CY7.5-Dextran,Cy7.5标记葡聚糖 近红外深层成像探针,适配活体追踪与药物载体示踪
CY7.5-Dextran(Cy7.5标记葡聚糖)是一种近红外荧光标记探针,通过共价偶联将Cy7.5荧光染料与葡聚糖分子连接,兼具Cy7.5染料的深组织穿透能力与葡聚糖的生物相容性、水溶性优势,荧光发射波长约775-815nm,激发波长约750-770nm,处于肌体组织近红外窗口I区域(700-900nm),此区域生物组织背景荧光弱、穿透性强,可有效减少生物背景干扰,显著提升成像信噪比,广泛应用于小动物活体成像、深层组织成像、药物递送载体追踪、细胞摄取与代谢研究等科研领域。本使用说明详细介绍其使用方法、操作要点、注意事项及实验优化建议,确保实验操作规范、结果可靠,同时补充活体成像的专属技巧,助力科研实验高效开展。
一、试剂基本信息。
本品外观为绿色至深绿色固体或溶液,纯度≥95%,荧光量子产率约0.10,消光系数高达223000 L·mol⁻¹·cm⁻¹,荧光亮度高、光稳定性优良,适合长时间动态追踪实验。葡聚糖骨架分子量可按需选择(常见5kDa、10kDa、20kDa等),均具有良好的水溶性和生物可降解性,可与多种功能基团(如药物、配体)共价连接,构建靶向递送平台。试剂溶解性良好,可溶解于去离子水、PBS缓冲液等水相体系,也可溶于DMF、DMSO等有机溶剂,在非极性有机溶剂中溶解性较差。储存条件为-20℃干燥避光密封保存,避免反复冻融,开封后建议1个月内用完,未开封试剂保质期为12个月,储存时需放置于防潮、防光照的试剂柜中,远离热源、氧化剂及氨基类试剂,防止荧光降解或偶联键断裂。
二、实验前准备。
1. 试剂预处理:使用前将试剂从-20℃冰箱取出,放置于室温回温20-30分钟,待试剂恢复至室温后再进行称量或稀释,避免因温度骤变导致试剂结块、荧光分子变性;若为固体试剂,需在无菌、避光条件下精准称量,称量后迅速密封剩余试剂,防止吸潮、光照降解或污染。2. 溶液配制:根据实验需求配制工作液,常规浓度范围为1-10μg/mL(活体成像)、5-20μg/mL(细胞实验),推荐使用无菌PBS缓冲液(pH7.4)或去离子水配制,若需用于疏水体系,可先用少量DMSO溶解后,再用缓冲液稀释至目标浓度,稀释过程中轻轻颠倒混匀,避免剧烈震荡,防止葡聚糖骨架断裂或荧光淬灭。配制完成后,可通过0.22μm无菌滤膜过滤,去除杂质与微生物,确保实验体系无菌,过滤后的工作液需立即使用,放置时间不超过2小时。3. 实验器材准备:提前将离心管、移液枪、培养皿、活体成像系统、荧光显微镜、透析袋等实验器材灭菌处理,所有接触试剂的器材需确保无氨基、巯基等活性基团污染,避免与试剂发生非特异性反应;活体成像系统需提前调试,选择适配Cy7.5的激发滤光片(750-770nm)与发射滤光片(775-815nm),预热10-15分钟,校准成像参数;荧光显微镜需调试至近红外成像模式,确保荧光信号清晰。
三、操作步骤。
(一)活体成像实验。
1. 动物预处理:将实验动物(如小鼠、大鼠)称重、标记,麻醉后固定于活体成像系统的载物台上,剃去实验区域毛发(如肿瘤部位、脏器区域),必要时可涂抹脱毛膏,确保成像区域无毛发遮挡,减少荧光吸收。

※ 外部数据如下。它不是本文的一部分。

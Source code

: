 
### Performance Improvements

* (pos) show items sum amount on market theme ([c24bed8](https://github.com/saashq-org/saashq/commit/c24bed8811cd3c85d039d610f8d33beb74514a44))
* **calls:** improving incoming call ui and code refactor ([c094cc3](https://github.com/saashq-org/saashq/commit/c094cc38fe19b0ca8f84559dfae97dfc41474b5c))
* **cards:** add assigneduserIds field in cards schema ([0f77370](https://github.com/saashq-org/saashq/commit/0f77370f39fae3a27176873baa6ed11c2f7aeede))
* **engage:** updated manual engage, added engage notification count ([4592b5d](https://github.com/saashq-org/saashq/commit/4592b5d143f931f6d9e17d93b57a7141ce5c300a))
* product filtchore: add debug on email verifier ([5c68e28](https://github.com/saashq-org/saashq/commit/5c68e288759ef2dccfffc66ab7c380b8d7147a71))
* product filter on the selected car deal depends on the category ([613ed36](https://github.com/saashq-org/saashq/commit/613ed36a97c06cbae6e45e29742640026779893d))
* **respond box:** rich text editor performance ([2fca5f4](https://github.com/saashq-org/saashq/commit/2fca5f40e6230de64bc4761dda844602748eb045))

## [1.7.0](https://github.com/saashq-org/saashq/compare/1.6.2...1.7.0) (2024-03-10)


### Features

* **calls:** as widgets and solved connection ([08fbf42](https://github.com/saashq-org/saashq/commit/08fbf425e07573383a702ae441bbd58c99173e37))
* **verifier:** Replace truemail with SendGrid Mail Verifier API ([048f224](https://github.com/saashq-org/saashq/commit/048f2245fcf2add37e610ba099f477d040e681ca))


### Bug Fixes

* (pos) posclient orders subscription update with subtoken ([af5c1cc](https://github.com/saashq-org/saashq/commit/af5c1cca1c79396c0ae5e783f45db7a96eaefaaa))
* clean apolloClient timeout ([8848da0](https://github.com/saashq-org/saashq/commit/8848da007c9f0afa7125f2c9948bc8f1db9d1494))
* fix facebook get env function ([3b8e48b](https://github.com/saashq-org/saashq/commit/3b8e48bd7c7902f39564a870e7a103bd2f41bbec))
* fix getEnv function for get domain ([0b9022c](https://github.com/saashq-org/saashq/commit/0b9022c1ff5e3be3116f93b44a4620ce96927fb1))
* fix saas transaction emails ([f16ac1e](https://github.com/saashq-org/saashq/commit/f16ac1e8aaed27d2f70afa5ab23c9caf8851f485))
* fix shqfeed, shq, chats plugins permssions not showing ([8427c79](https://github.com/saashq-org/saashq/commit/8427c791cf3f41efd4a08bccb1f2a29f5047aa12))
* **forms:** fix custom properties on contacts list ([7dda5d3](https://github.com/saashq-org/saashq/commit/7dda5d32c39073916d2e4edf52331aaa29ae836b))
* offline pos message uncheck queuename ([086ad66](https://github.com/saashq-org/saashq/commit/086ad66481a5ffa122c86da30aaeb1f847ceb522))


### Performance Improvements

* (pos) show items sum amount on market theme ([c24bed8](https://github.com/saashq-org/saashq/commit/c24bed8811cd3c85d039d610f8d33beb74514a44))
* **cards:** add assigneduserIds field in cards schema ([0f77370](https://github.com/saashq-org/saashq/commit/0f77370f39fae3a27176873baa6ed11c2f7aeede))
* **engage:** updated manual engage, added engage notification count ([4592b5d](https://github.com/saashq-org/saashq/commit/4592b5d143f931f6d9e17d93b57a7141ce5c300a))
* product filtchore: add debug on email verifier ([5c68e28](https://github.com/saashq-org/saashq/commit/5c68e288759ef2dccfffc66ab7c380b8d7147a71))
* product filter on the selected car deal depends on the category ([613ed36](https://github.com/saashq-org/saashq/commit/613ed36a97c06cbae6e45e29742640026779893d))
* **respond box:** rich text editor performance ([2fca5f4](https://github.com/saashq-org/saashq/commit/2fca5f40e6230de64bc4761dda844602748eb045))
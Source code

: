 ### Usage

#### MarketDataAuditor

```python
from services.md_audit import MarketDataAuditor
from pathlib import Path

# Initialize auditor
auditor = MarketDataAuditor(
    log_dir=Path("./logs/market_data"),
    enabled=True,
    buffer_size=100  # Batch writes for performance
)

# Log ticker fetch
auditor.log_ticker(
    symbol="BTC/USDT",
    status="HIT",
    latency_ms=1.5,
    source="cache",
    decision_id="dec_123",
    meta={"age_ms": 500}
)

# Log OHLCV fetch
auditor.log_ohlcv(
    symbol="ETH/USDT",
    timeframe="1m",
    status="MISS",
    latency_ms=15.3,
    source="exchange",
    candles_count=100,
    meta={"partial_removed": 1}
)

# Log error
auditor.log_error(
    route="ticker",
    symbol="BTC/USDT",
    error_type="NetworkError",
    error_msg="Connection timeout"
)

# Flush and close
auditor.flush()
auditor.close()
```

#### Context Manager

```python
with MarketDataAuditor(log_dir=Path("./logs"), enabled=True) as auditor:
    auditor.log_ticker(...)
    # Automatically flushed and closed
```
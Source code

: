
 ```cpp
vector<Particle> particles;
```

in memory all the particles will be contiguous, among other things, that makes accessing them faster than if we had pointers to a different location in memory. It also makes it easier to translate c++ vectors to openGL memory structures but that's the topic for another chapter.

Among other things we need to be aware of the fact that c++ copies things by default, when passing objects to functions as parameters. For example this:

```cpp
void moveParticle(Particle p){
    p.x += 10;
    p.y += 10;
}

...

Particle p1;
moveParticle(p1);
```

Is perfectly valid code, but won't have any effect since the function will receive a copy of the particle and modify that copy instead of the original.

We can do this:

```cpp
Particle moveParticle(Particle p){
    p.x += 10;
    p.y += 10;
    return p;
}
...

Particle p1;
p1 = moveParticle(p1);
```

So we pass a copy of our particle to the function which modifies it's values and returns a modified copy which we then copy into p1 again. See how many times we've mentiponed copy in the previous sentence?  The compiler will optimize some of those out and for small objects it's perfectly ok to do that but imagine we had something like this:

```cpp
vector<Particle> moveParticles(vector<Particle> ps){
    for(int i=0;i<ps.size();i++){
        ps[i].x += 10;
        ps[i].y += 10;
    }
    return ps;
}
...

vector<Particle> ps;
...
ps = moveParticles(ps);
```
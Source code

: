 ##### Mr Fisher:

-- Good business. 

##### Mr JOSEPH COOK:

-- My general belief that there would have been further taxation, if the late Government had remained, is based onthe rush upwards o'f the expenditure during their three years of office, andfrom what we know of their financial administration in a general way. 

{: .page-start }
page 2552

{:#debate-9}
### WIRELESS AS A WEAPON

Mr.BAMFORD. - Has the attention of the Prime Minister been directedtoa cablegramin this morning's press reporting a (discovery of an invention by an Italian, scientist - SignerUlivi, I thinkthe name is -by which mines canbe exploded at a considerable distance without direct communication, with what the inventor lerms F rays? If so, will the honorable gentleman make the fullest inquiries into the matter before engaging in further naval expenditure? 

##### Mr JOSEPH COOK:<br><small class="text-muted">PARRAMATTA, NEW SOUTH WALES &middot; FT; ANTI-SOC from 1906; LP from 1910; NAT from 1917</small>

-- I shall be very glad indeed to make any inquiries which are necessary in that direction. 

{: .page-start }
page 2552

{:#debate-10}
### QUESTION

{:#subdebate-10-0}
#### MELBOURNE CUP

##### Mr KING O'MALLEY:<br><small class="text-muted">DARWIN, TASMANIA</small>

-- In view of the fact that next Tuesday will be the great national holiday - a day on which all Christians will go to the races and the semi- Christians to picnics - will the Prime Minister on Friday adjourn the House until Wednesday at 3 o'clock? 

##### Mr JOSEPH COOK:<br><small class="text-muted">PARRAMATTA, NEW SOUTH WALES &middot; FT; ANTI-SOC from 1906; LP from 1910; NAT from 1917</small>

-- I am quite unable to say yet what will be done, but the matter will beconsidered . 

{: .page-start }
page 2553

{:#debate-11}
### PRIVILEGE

2. 试剂注射:将配制好的CY7.5-Dextran工作液按1-5mg/kg体重的剂量,通过尾静脉缓慢注射,注射速度控制在0.1-0.2mL/min,避免血管损伤或试剂外漏;注射完成后,轻轻按摩动物腹部,促进试剂在体内分布。
3. 成像与监测:注射后不同时间点(如1h、3h、6h、12h、24h),将动物置于活体成像系统中,设置激发波长750-770nm、发射波长775-815nm,调节曝光时间(通常100-500ms),拍摄荧光图像,记录试剂在体内的分布、富集及代谢情况;可通过成像软件进行荧光强度定量分析,评估试剂在目标器官(如肿瘤、肝脏、肾脏)的富集效率,实验过程中需设置空白对照组(未注射试剂的动物),排除背景荧光干扰。4. 实验后处理:成像结束后,将动物妥善处理,若需长期监测,可将动物放回饲养环境,定期进行成像;若实验结束,按动物伦理规范处理动物。
(二)细胞摄取与代谢实验。
1. 细胞培养:将待标记细胞接种于无菌培养皿中,加入适宜的细胞培养基,在37℃、5%CO₂培养箱中培养至细胞汇合度达到70%-80%,确保细胞活力良好。
2. 荧光标记:吸弃旧培养基,用无菌PBS缓冲液轻轻冲洗细胞2-3次,去除残留培养基;加入配制好的CY7.5-Dextran工作液,确保工作液完全覆盖细胞,在37℃、5%CO₂培养箱中避光孵育3-6小时,孵育时间可根据细胞类型调整,吞噬能力较强的细胞可缩短至2-3小时。3. 清洗与检测:孵育结束后,吸弃工作液,用PBS缓冲液冲洗细胞3-4次,彻底去除未被细胞摄取的游离试剂;可通过荧光显微镜观察细胞内荧光分布,或通过流式细胞仪定量检测细胞摄取效率;若需研究代谢情况,可在孵育后更换新鲜培养基,继续培养不同时间点,检测细胞内荧光强度变化,评估试剂代谢速率。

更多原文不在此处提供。